[Records from a dataset]

Content starts

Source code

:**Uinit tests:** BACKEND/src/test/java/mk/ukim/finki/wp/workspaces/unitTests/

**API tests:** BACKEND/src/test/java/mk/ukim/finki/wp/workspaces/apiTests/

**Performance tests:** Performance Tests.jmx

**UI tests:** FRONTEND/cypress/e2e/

Content ends

## What you will do
Retype the records in their entirety, matching each one exactly.

## Result for this task
Source code

:**Uinit tests:** BACKEND/src/test/java/mk/ukim/finki/wp/workspaces/unitTests/

**API tests:** BACKEND/src/test/java/mk/ukim/finki/wp/workspaces/apiTests/

**Performance tests:** Performance Tests.jmx

**UI tests:** FRONTEND/cypress/e2e/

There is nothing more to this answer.